Hugo Scheckter returned to his George Washington University residence hall late Saturday. His unlocked room had been ransacked. His iPad, laptop and emergency stash of cash were missing.

Scheckter, 20, a sophomore from England, soon filed a police report. He complained to friends on Facebook and Twitter. Then he logged onto MobileMe, an Apple program he had installed on his iPad that tracks the device.

At first it didn’t work, probably because the iPad was powered down. But then on Sunday night, it flipped on. Scheckter hit “track” and, he said, instantly found himself peering at a Google map showing a house in Landover where his iPad was mysteriously moving from room to room.

Scheckter posted a photo of the house from Google Earth on his Facebook page and told his Twitter followers: “Currently tracking my iPad. It’s in Maryland.”

A few of his friends, he said, were “gung-ho” about storming the stranger’s house and taking back the iPad themselves. But Scheckter said it was difficult enough to call his mother in Britain to explain that he was robbed.
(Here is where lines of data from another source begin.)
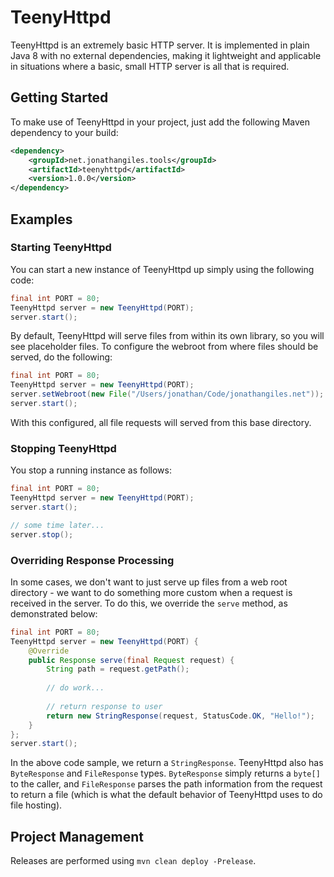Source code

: # TeenyHttpd

TeenyHttpd is an extremely basic HTTP server. It is implemented in plain Java 8 with no external dependencies, making it lightweight and applicable in situations where a basic, small HTTP server is all that is required.

## Getting Started

To make use of TeenyHttpd in your project, just add the following Maven dependency to your build:

```xml
<dependency>
    <groupId>net.jonathangiles.tools</groupId>
    <artifactId>teenyhttpd</artifactId>
    <version>1.0.0</version>
</dependency>
```

## Examples

### Starting TeenyHttpd

You can start a new instance of TeenyHttpd up simply using the following code:

```java
final int PORT = 80;
TeenyHttpd server = new TeenyHttpd(PORT);
server.start();
```

By default, TeenyHttpd will serve files from within its own library, so you will see placeholder files. To configure the webroot from where files should be served, do the following:

```java
final int PORT = 80;
TeenyHttpd server = new TeenyHttpd(PORT);
server.setWebroot(new File("/Users/jonathan/Code/jonathangiles.net"));
server.start();
```

With this configured, all file requests will served from this base directory.

### Stopping TeenyHttpd

You stop a running instance as follows:

```java
final int PORT = 80;
TeenyHttpd server = new TeenyHttpd(PORT);
server.start();

// some time later...
server.stop();
```

### Overriding Response Processing

In some cases, we don't want to just serve up files from a web root directory - we want to do something more custom when a request is received in the server. To do this, we override the `serve` method, as demonstrated below:

```java
final int PORT = 80;
TeenyHttpd server = new TeenyHttpd(PORT) {
    @Override
    public Response serve(final Request request) {
        String path = request.getPath();
        
        // do work...
        
        // return response to user
        return new StringResponse(request, StatusCode.OK, "Hello!");
    }
};
server.start();
``` 

In the above code sample, we return a `StringResponse`. TeenyHttpd also has `ByteResponse` and `FileResponse` types. `ByteResponse` simply returns a `byte[]` to the caller, and `FileResponse` parses the path information from the request to return a file (which is what the default behavior of TeenyHttpd uses to do file hosting).

## Project Management

Releases are performed using `mvn clean deploy -Prelease`.
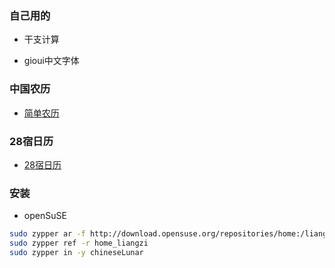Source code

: ### 自己用的

- 干支计算

- gioui中文字体

### 中国农历

- [简单农历](https://github.com/Aquarian-Age/ccal/releases/tag/chineseLunar)


### 28宿日历

- [28宿日历](https://github.com/Aquarian-Age/ccal/releases/tag/28%E5%AE%BF%E6%97%A5%E5%8E%86)

### 安装

- openSuSE

```bash
sudo zypper ar -f http://download.opensuse.org/repositories/home:/liangzi/openSUSE_Tumbleweed/home:liangzi.repo
sudo zypper ref -r home_liangzi
sudo zypper in -y chineseLunar
```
He didn’t want to call her from a hospital bed because of a “Rambo-style” operation gone wrong.

At first “the police were skeptical when I told them exactly where my iPad was — the address, the room in the house,” said Scheckter, a sports management major.

But on Monday, a D.C. police officer ventured to the house in Prince George’s County, and a few hours later, Scheckter tweeted: “Just picked up my iPad from the station!! Pretty awesome!”

Scheckter said police told him that they had apprehended a man at the house who said he had purchased the iPad from someone else and provided a detailed description. Scheckter said police are looking for that person.

D.C. police spokeswoman Gwendolyn Crump confirmed that the department is investigating the case, along with GWU campus police, but said she could not comment on an ongoing investigation.

College students are often easy targets for criminals looking to snatch the latest laptops from unattended coffee-shop tables or techy gadgets from unlocked dorm rooms.

At GWU, in the heart of Washington’s Foggy Bottom neighborhood, there have been 53 reports of stolen electronics since January. About 20 of those reports involved stolen laptops. Officials have warned students not to leave their valuable electronics unattended and to watch for “tailgaters,” who slip into secured buildings behind groups of students.

Scheckter admits that he had left his dorm room unlocked all day Saturday, something he often does so a friend can easily borrow his PlayStation. He kept his laptop in a locked drawer but he said the intruder simply ripped the door off.